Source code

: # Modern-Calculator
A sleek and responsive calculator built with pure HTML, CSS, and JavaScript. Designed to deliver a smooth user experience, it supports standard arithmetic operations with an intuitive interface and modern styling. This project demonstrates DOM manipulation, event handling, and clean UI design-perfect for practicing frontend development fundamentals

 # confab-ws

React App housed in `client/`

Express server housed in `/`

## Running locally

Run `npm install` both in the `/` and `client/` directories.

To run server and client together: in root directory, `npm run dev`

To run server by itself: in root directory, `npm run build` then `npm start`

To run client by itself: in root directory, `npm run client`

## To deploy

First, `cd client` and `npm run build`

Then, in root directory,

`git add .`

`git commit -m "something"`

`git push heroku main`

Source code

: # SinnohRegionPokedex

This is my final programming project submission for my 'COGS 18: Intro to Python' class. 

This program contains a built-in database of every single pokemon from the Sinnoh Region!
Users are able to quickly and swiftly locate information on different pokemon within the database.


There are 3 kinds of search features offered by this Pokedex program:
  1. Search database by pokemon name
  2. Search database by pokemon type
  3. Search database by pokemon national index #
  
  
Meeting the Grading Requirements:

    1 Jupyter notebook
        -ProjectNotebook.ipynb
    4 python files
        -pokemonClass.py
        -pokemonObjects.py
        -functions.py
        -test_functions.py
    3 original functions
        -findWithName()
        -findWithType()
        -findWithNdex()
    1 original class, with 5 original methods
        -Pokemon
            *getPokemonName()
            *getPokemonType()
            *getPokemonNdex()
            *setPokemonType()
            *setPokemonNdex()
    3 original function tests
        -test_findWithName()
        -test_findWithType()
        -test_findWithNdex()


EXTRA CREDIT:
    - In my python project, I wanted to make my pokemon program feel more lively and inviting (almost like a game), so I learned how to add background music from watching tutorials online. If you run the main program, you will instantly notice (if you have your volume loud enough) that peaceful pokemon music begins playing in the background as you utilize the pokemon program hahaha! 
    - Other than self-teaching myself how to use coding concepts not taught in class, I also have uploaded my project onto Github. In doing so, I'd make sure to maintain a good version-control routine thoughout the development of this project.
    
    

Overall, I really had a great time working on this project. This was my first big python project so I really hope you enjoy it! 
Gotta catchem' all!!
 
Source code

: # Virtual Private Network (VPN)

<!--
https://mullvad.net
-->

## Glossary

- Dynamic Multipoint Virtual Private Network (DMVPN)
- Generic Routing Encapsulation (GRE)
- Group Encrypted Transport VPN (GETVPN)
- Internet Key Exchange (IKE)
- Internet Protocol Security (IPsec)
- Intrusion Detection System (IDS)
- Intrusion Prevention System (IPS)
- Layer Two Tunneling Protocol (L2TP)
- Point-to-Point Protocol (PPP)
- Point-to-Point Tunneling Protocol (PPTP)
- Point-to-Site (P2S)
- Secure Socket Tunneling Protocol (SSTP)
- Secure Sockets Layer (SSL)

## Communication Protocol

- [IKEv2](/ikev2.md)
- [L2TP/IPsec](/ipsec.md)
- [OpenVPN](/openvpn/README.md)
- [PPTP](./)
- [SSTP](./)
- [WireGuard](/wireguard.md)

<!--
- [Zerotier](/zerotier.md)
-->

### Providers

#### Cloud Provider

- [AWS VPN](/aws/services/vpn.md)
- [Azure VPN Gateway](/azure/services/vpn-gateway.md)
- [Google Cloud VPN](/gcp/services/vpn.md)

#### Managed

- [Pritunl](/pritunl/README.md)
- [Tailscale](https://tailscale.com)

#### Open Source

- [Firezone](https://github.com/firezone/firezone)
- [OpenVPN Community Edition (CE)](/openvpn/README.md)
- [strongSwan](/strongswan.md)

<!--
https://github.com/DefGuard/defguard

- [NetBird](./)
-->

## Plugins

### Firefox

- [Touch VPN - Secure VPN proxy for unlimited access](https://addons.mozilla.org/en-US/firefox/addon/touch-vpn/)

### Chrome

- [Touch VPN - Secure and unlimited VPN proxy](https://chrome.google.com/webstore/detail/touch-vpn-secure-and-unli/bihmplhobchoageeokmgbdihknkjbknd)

....

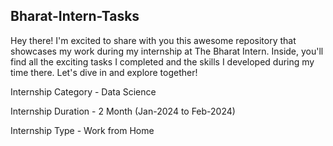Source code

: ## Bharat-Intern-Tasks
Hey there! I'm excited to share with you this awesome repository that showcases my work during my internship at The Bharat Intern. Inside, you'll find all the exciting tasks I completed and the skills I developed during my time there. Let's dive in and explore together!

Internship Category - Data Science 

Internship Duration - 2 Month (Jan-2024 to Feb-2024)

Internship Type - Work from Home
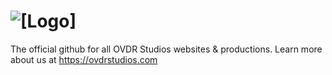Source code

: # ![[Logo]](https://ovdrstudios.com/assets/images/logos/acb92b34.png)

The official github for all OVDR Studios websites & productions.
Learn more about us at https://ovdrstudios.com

....

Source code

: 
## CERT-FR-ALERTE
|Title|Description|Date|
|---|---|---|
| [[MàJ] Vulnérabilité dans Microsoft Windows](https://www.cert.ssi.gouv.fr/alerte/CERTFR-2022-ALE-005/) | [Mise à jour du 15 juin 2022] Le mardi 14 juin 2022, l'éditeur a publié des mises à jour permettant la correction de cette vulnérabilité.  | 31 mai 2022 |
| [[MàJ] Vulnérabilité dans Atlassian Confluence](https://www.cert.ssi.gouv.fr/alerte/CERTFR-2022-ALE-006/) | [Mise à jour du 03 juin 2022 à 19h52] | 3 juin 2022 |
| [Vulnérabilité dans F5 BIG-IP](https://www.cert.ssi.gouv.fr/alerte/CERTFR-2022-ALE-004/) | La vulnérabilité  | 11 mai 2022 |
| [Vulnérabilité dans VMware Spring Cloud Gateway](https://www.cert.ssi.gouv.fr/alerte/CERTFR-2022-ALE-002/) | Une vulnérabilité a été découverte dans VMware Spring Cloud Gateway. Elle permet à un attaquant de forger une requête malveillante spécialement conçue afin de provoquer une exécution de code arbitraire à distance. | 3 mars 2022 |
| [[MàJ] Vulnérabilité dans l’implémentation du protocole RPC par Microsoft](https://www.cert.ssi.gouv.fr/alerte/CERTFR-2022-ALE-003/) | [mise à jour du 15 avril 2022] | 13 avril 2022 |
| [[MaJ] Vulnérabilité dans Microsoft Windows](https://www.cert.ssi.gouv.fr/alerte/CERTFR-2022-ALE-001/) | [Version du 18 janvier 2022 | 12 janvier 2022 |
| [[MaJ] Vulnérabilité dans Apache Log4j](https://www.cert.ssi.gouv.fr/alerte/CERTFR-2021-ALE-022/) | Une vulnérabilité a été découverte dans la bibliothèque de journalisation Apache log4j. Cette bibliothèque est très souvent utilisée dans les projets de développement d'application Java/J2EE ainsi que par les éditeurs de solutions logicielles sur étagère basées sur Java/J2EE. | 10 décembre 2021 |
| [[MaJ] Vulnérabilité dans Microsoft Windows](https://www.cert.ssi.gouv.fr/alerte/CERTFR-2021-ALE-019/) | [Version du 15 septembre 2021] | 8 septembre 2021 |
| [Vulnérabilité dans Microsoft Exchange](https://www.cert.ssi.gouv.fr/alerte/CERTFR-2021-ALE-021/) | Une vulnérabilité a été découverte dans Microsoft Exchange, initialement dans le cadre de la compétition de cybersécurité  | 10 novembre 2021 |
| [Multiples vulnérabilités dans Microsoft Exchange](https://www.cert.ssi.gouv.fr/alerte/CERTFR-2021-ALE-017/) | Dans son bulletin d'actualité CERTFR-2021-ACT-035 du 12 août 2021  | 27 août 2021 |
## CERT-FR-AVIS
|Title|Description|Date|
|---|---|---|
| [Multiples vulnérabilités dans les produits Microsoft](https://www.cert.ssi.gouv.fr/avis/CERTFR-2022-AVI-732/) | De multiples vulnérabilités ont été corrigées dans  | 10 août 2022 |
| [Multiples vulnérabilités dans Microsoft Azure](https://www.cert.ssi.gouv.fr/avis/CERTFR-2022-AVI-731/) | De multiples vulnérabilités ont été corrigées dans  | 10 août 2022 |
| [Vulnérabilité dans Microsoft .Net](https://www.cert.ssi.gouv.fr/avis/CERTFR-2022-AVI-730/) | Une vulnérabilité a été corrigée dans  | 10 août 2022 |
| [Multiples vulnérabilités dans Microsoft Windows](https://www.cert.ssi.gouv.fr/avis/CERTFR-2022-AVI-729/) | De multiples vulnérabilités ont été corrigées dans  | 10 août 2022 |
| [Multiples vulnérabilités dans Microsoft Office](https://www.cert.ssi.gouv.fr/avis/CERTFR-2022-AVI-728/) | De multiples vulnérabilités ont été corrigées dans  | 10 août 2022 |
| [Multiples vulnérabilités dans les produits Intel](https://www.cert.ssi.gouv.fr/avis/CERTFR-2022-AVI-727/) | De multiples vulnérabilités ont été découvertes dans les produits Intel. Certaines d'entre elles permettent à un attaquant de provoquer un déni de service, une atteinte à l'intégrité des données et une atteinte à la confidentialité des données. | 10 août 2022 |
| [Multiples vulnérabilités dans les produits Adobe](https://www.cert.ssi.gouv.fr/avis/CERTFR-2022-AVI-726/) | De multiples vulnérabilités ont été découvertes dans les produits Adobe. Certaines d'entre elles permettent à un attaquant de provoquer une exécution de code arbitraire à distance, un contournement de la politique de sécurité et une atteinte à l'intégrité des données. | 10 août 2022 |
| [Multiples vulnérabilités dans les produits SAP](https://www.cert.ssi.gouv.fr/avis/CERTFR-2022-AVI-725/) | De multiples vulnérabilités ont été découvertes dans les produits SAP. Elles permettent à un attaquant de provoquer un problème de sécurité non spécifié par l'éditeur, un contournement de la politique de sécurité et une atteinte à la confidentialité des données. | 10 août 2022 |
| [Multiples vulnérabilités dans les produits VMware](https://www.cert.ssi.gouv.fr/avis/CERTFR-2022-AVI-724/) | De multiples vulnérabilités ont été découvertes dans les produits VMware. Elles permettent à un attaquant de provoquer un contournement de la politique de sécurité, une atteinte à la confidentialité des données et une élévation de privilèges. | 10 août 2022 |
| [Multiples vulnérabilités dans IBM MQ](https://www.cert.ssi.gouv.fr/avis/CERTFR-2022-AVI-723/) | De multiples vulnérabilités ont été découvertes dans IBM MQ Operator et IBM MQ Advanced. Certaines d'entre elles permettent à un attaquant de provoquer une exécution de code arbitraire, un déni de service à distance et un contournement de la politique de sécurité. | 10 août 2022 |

....

YOUR TASK: Every line above that includes the string "touch" needs to be copied.

RESPONSE FOR THIS EXERCISE:
- [Touch VPN - Secure VPN proxy for unlimited access](https://addons.mozilla.org/en-US/firefox/addon/touch-vpn/)
- [Touch VPN - Secure and unlimited VPN proxy](https://chrome.google.com/webstore/detail/touch-vpn-secure-and-unli/bihmplhobchoageeokmgbdihknkjbknd)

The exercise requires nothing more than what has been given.